Doğan K., Büyüktuna S. A.

Journal of Medical Virology, cilt.96, sa.1, 2024 (SCI-Expanded) identifier identifier

  • Yayın Türü: Makale / Tam Makale
  • Cilt numarası: 96 Sayı: 1
  • Basım Tarihi: 2024
  • Doi Numarası: 10.1002/jmv.29347
  • Dergi Adı: Journal of Medical Virology
  • Derginin Tarandığı İndeksler: Science Citation Index Expanded (SCI-EXPANDED), Scopus, BIOSIS, CAB Abstracts, Veterinary Science Database
  • Anahtar Kelimeler: Crimean–Congo hemorrhagic fever virus, cytokines, interleukin
  • Sivas Cumhuriyet Üniversitesi Adresli: Hayır

Özet

Crimean–Congo hemorrhagic fever (CCHF) is a severe viral disease. The scientific literature is growing, emphasizing the significance of the interleukin (IL)-36 family in the proinflammatory signaling pathway.

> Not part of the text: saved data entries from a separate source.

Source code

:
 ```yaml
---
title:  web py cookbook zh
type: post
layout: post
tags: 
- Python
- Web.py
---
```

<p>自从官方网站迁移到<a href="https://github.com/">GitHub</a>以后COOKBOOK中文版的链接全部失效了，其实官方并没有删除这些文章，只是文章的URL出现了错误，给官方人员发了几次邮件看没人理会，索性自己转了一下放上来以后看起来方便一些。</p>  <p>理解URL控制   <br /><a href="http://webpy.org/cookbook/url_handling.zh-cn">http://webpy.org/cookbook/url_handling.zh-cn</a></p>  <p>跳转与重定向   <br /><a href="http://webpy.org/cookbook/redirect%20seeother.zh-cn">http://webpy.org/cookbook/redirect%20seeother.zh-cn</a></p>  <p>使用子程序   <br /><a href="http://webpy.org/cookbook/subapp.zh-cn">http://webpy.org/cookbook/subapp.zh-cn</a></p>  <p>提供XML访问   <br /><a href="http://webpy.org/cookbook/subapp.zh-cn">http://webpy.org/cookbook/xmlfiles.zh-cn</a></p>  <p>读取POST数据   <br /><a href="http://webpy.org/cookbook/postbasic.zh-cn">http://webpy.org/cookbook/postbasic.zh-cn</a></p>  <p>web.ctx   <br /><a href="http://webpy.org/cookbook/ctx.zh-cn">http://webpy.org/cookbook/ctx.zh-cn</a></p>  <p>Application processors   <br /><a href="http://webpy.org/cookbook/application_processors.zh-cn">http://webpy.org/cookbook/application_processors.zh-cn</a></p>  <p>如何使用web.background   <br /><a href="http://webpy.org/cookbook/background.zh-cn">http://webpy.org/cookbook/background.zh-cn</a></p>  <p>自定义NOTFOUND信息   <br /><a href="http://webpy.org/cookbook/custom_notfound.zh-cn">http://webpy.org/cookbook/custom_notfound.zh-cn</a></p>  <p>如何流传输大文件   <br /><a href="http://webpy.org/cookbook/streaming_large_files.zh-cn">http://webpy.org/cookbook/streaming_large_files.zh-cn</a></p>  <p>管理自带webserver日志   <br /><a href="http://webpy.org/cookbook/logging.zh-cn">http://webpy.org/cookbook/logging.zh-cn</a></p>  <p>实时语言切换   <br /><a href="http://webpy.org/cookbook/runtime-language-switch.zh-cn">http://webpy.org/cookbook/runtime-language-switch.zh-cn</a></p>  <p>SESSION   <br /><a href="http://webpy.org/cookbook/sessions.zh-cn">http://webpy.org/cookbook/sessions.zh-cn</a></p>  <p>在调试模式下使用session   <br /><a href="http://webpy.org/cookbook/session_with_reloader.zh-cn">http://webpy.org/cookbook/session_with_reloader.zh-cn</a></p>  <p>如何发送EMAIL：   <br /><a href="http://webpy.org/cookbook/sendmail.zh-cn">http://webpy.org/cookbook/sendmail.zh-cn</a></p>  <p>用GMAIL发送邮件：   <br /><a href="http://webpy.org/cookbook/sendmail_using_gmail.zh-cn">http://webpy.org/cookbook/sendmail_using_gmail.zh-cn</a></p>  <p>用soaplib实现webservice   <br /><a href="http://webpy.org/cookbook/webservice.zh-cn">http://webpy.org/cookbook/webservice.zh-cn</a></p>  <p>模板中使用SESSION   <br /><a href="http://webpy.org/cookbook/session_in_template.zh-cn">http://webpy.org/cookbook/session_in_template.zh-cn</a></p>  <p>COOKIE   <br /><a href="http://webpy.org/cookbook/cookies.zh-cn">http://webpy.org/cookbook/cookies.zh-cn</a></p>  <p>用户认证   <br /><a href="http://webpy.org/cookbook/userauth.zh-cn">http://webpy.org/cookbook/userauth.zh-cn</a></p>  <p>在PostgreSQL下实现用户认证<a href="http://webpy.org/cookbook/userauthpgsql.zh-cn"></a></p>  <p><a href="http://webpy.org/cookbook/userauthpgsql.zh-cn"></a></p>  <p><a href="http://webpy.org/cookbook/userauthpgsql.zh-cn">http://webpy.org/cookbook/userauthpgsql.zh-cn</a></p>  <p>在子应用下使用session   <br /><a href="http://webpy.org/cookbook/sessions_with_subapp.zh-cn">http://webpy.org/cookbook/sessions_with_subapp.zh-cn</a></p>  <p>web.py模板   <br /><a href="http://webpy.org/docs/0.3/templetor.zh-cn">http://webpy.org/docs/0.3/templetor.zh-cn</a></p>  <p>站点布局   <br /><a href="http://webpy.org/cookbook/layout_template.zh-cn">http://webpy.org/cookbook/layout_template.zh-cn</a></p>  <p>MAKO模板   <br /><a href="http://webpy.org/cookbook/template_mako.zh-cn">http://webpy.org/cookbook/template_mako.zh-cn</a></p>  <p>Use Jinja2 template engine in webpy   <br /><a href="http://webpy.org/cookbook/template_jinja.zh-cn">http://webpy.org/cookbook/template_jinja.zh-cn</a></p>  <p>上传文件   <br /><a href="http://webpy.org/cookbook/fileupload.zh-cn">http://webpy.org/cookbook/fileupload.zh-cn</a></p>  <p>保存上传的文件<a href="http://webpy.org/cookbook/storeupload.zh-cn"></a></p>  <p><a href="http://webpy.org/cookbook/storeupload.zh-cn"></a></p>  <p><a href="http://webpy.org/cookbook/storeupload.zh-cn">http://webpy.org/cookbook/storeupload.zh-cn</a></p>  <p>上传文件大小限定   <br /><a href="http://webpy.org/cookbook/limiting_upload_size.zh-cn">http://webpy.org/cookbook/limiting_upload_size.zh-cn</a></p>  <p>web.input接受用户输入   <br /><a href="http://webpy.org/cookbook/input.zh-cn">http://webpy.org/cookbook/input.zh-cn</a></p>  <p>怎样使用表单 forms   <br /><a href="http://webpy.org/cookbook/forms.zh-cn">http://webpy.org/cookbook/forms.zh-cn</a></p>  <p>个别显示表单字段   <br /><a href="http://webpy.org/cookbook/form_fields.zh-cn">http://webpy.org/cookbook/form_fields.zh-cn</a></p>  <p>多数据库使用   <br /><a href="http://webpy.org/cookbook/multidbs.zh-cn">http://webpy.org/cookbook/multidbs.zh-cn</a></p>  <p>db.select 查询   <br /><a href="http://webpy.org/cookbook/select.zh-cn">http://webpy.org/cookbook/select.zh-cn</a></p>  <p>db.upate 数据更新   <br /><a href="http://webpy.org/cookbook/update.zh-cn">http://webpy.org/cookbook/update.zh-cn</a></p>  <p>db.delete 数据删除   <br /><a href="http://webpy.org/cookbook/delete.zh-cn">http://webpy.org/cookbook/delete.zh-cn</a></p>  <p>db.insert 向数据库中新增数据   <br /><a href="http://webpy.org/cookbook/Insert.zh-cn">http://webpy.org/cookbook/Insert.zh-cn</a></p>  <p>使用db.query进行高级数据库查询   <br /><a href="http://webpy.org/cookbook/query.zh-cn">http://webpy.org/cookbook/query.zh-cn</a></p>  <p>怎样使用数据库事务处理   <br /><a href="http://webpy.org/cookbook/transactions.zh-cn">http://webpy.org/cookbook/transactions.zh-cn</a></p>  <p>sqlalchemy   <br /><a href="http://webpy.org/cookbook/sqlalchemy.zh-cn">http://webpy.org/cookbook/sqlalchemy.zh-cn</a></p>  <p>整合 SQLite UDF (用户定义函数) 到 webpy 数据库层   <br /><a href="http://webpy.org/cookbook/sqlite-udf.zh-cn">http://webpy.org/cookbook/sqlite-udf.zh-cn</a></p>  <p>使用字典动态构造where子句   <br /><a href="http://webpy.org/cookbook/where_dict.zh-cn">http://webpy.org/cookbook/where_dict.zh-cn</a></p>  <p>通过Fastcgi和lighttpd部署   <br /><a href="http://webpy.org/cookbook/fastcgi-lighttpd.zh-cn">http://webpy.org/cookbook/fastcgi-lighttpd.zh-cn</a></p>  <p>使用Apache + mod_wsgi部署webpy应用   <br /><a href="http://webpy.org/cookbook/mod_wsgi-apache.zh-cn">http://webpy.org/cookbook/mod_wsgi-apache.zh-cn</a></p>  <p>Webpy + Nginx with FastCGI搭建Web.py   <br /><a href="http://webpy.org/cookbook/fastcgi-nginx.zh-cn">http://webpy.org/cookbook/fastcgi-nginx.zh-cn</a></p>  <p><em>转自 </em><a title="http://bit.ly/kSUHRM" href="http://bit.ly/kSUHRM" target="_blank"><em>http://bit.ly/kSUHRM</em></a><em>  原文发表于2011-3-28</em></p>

However, to date, no research has explored the potential of IL-36 family members as biomarkers in CCHF. This study aims to bridge this gap by evaluating IL-36α, IL-36β, and IL-36γ levels in CCHF patients and healthy controls and investigating their association with disease severity and prognosis. Sixty confirmed CCHF patients and 29 healthy controls were enrolled in this case-control study. Serum levels of IL-36α, IL-36β, and IL-36γ were measured using enzyme-linked immunosorbent assays. Significantly higher levels of IL-36α and IL-36β were observed in CCHF patients compared to healthy controls (p < 0.05). However, no statistically significant changes were found in IL-36γ levels between the two groups. Among the CCHF patients, those who did not survive exhibited significantly elevated IL-36α and IL-36γ levels compared to survivors (p < 0.01). Positive correlations were identified between IL-36α and IL-36γ levels with activated partial thromboplastin time, and D-dimer (p < 0.01). Conversely, platelet levels showed a negative correlation with IL-36α and IL-36γ levels (p < 0.01). The increased levels of IL-36α, IL-36β, and IL-36γ in patients indicate their participation in proinflammatory reactions in CCHF patients. Understanding the role of IL-36 family members in CCHF pathogenesis could offer valuable insights into disease progression and facilitate the development of targeted therapeutic strategies.